Acordo de Paz Social assinado pelos trabalhadores do sistema do Metro do Porto

Os trabalhadores do sistema do Metro do Porto, constituídos pelos funcionários da ViaPorto e do SMAQ, formalizaram um acordo de regulação das condições laborais até ao final da subconcessão, que visa a paz social, foco nos clientes e na abertura das novas linhas ao longos dos próximos quatro anos.

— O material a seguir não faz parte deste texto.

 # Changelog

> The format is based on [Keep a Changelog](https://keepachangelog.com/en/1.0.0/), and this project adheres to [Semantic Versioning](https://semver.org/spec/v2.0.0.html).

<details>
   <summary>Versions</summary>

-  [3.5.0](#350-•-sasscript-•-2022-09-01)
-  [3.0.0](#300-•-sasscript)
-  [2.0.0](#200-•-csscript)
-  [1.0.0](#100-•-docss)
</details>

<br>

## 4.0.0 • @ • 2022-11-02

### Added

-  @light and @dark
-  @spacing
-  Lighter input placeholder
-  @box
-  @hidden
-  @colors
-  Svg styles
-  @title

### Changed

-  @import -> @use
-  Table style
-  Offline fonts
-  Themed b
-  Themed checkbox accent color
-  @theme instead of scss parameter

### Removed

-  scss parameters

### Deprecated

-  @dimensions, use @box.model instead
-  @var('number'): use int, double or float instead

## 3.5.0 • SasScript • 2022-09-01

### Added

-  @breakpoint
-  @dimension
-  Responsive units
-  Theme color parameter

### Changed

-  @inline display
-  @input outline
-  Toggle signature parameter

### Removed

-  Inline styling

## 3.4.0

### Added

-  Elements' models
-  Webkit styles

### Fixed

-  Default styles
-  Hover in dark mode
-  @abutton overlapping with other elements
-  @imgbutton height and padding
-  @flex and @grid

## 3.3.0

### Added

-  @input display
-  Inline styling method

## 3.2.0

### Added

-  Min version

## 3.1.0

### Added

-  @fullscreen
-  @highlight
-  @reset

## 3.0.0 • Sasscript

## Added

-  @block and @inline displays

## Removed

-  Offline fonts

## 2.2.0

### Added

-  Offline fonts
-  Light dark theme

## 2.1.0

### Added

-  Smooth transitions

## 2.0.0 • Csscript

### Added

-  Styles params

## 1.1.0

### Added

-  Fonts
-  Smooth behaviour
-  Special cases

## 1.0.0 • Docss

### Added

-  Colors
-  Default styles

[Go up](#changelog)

Após as greves e fracassadas negociações entre a SMAQ (Sindicato Nacional dos Maquinistas dos Caminhos de Ferro Portugueses) e a subconcessionária ViaPorto, a administração da Metro do Porto tomou a iniciativa de propor a ambas as partes o estabelecimento de um período negocial tripartido, no qual a Metro participou enquanto mediadora. “Alcançamos, em reunião tripartida ocorrida nas instalações da Administração da Metro do Porto, após vários meses de intensa negociação, o entendimento para a atualização do Acordo de Empresa com a Viaporto”.

O acordo já assinado prevê a melhoria das condições de trabalho dos maquinistas ao serviço do sistema de Metro do Porto, incluindo actualizações remuneratórias e Paz social prolongada, permitindo a concentração de esforços e de energias nas prioridades do Metro do Porto, que se focam no serviço ao cliente e a conclusão da Linha Rosa e da extensão da Linha Amarela.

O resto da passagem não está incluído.